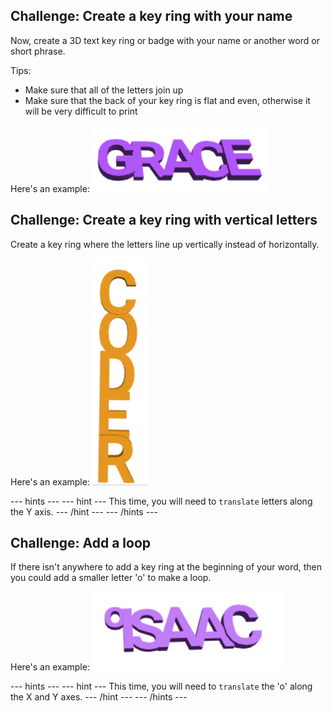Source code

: ## Challenge: Create a key ring with your name

Now, create a 3D text key ring or badge with your name or another word or short phrase. 

Tips:
+ Make sure that all of the letters join up
+ Make sure that the back of your key ring is flat and even, otherwise it will be very difficult to print

Here's an example:
![screenshot](images/coder-grace.png)

## Challenge: Create a key ring with vertical letters

Create a key ring where the letters line up vertically instead of horizontally. 

Here's an example:
![screenshot](images/coder-vertical.png)
	
--- hints ---
--- hint ---
This time, you will need to `translate` letters along the Y axis. 
--- /hint ---
--- /hints ---

## Challenge: Add a loop

If there isn't anywhere to add a key ring at the beginning of your word, then you could add a smaller letter 'o' to make a loop. 

Here's an example:
![screenshot](images/coder-loop.png)

--- hints ---
--- hint ---
This time, you will need to `translate` the 'o' along the X and Y axes. 
--- /hint ---
--- /hints ---

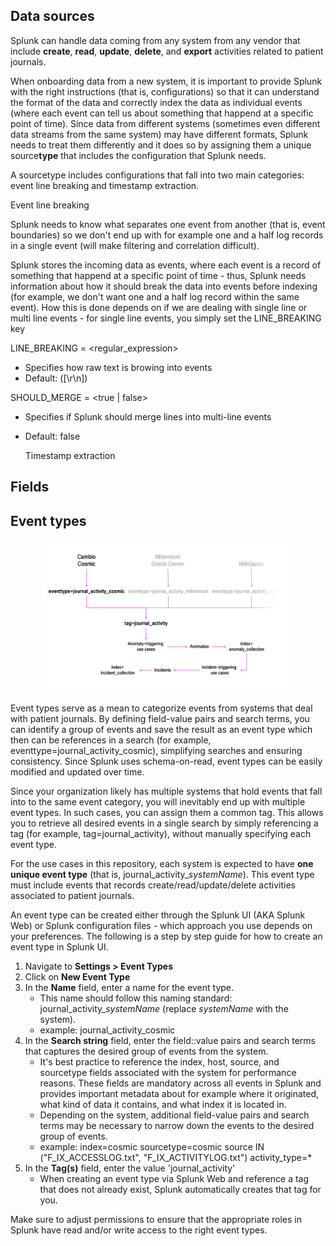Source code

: ## **Data sources**

Splunk can handle data coming from any system from any vendor that include **create**, **read**, **update**, **delete**, and **export** activities related to patient journals.

When onboarding data from a new system, it is important to provide Splunk with the right instructions (that is, configurations) so that it can understand the format of the data and correctly index the data as individual events (where each event can tell us about something that happend at a specific point of time). Since data from different systems (sometimes even different data streams from the same system) may have different formats, Splunk needs to treat them differently and it does so by assigning them a unique source**type** that includes the configuration that Splunk needs.

A sourcetype includes configurations that fall into two main categories: event line breaking and timestamp extraction.

Event line breaking

Splunk needs to know what separates one event from another (that is, event boundaries) so we don't end up with for example one and a half log records in a single event (will make filtering and correlation difficult). 

Splunk stores the incoming data as events, where each event is a record of something that happend at a specific point of time - thus, Splunk needs information about how it should break the data into events before indexing (for example, we don't want one and a half log record within the same event). How this is done depends on if we are dealing with single line or multi line events - for single line events, you simply set the LINE_BREAKING key

LINE_BREAKING = <regular_expression>
- Specifies how raw text is browing into events
- Default: ([\r\n])

SHOULD_MERGE = <true | false>
- Specifies if Splunk should merge lines into multi-line events
- Default: false

  Timestamp extraction



  
 






## **Fields**


## **Event types**

<p align="center">
  <img src="images/eventtypes_v1.8.png" alt="eventtypes" style="width:80%;">
</p>

Event types serve as a mean to categorize events from systems that deal with patient journals. By defining field-value pairs and search terms, you can identify a group of events and save the result as an event type which then can be references in a search (for example, eventtype=journal_activity_cosmic), simplifying searches and ensuring consistency. Since Splunk uses schema-on-read, event types can be easily modified and updated over time.

Since your organization likely has multiple systems that hold events that fall into to the same event category, you will inevitably end up with multiple event types. In such cases, you can assign them a common tag. This allows you to retrieve all desired events in a single search by simply referencing a tag (for example, tag=journal_activity), without manually specifying each event type.

For the use cases in this repository, each system is expected to have **one unique event type** (that is, journal_activity_$systemName$). This event type must include events that records create/read/update/delete activities associated to patient journals. 

An event type can be created either through the Splunk UI (AKA Splunk Web) or Splunk configuration files - which approach you use depends on your preferences. The following is a step by step guide for how to create an event type in Splunk UI.

1. Navigate to **Settings > Event Types**
2. Click on **New Event Type**
3. In the **Name** field, enter a name for the event type.
   - This name should follow this naming standard: journal_activity_$systemName$ (replace $systemName$ with the system).
   - example: journal_activity_cosmic
4. In the **Search string** field, enter the field::value pairs and search terms that captures the desired group of events from the system.
   - It's best practice to reference the index, host, source, and sourcetype fields associated with the system for performance reasons. These fields are mandatory across all events in Splunk and provides important metadata about for example where it originated, what kind of data it contains, and what index it is located in.
   - Depending on the system, additional field-value pairs and search terms may be necessary to narrow down the events to the desired group of events.
   - example: index=cosmic sourcetype=cosmic source IN ("F_IX_ACCESSLOG.txt", "F_IX_ACTIVITYLOG.txt") activity_type=*
5. In the **Tag(s)** field, enter the value 'journal_activity'
    - When creating an event type via Splunk Web and reference a tag that does not already exist, Splunk automatically creates that tag for you.

Make sure to adjust permissions to ensure that the appropriate roles in Splunk have read and/or write access to the right event types.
_ _ _ _ _ _ _
EXERCISE DESCRIPTION: All entries above should be printed exactly, though without their pictures.

FINAL ANSWER:
Source code

: ## Challenge: Create a key ring with your name

Now, create a 3D text key ring or badge with your name or another word or short phrase. 

Tips:
+ Make sure that all of the letters join up
+ Make sure that the back of your key ring is flat and even, otherwise it will be very difficult to print

Here's an example:
![screenshot](images/coder-grace.png)

## Challenge: Create a key ring with vertical letters

Create a key ring where the letters line up vertically instead of horizontally. 

Here's an example:
![screenshot](images/coder-vertical.png)
	
--- hints ---
--- hint ---
This time, you will need to `translate` letters along the Y axis. 
--- /hint ---
--- /hints ---

## Challenge: Add a loop

If there isn't anywhere to add a key ring at the beginning of your word, then you could add a smaller letter 'o' to make a loop. 

Here's an example:
![screenshot](images/coder-loop.png)

--- hints ---
--- hint ---
This time, you will need to `translate` the 'o' along the X and Y axes. 
--- /hint ---
--- /hints ---

Source code

: ## **Data sources**

Splunk can handle data coming from any system from any vendor that include **create**, **read**, **update**, **delete**, and **export** activities related to patient journals.

When onboarding data from a new system, it is important to provide Splunk with the right instructions (that is, configurations) so that it can understand the format of the data and correctly index the data as individual events (where each event can tell us about something that happend at a specific point of time). Since data from different systems (sometimes even different data streams from the same system) may have different formats, Splunk needs to treat them differently and it does so by assigning them a unique source**type** that includes the configuration that Splunk needs.

A sourcetype includes configurations that fall into two main categories: event line breaking and timestamp extraction.

Event line breaking

Splunk needs to know what separates one event from another (that is, event boundaries) so we don't end up with for example one and a half log records in a single event (will make filtering and correlation difficult). 

Splunk stores the incoming data as events, where each event is a record of something that happend at a specific point of time - thus, Splunk needs information about how it should break the data into events before indexing (for example, we don't want one and a half log record within the same event). How this is done depends on if we are dealing with single line or multi line events - for single line events, you simply set the LINE_BREAKING key

LINE_BREAKING = <regular_expression>
- Specifies how raw text is browing into events
- Default: ([\r\n])

SHOULD_MERGE = <true | false>
- Specifies if Splunk should merge lines into multi-line events
- Default: false

  Timestamp extraction



  
 






## **Fields**


## **Event types**

<p align="center">
  <img src="images/eventtypes_v1.8.png" alt="eventtypes" style="width:80%;">
</p>

Event types serve as a mean to categorize events from systems that deal with patient journals. By defining field-value pairs and search terms, you can identify a group of events and save the result as an event type which then can be references in a search (for example, eventtype=journal_activity_cosmic), simplifying searches and ensuring consistency. Since Splunk uses schema-on-read, event types can be easily modified and updated over time.

Since your organization likely has multiple systems that hold events that fall into to the same event category, you will inevitably end up with multiple event types. In such cases, you can assign them a common tag. This allows you to retrieve all desired events in a single search by simply referencing a tag (for example, tag=journal_activity), without manually specifying each event type.

For the use cases in this repository, each system is expected to have **one unique event type** (that is, journal_activity_$systemName$). This event type must include events that records create/read/update/delete activities associated to patient journals. 

An event type can be created either through the Splunk UI (AKA Splunk Web) or Splunk configuration files - which approach you use depends on your preferences. The following is a step by step guide for how to create an event type in Splunk UI.

1. Navigate to **Settings > Event Types**
2. Click on **New Event Type**
3. In the **Name** field, enter a name for the event type.
   - This name should follow this naming standard: journal_activity_$systemName$ (replace $systemName$ with the system).
   - example: journal_activity_cosmic
4. In the **Search string** field, enter the field::value pairs and search terms that captures the desired group of events from the system.
   - It's best practice to reference the index, host, source, and sourcetype fields associated with the system for performance reasons. These fields are mandatory across all events in Splunk and provides important metadata about for example where it originated, what kind of data it contains, and what index it is located in.
   - Depending on the system, additional field-value pairs and search terms may be necessary to narrow down the events to the desired group of events.
   - example: index=cosmic sourcetype=cosmic source IN ("F_IX_ACCESSLOG.txt", "F_IX_ACTIVITYLOG.txt") activity_type=*
5. In the **Tag(s)** field, enter the value 'journal_activity'
    - When creating an event type via Splunk Web and reference a tag that does not already exist, Splunk automatically creates that tag for you.

Make sure to adjust permissions to ensure that the appropriate roles in Splunk have read and/or write access to the right event types.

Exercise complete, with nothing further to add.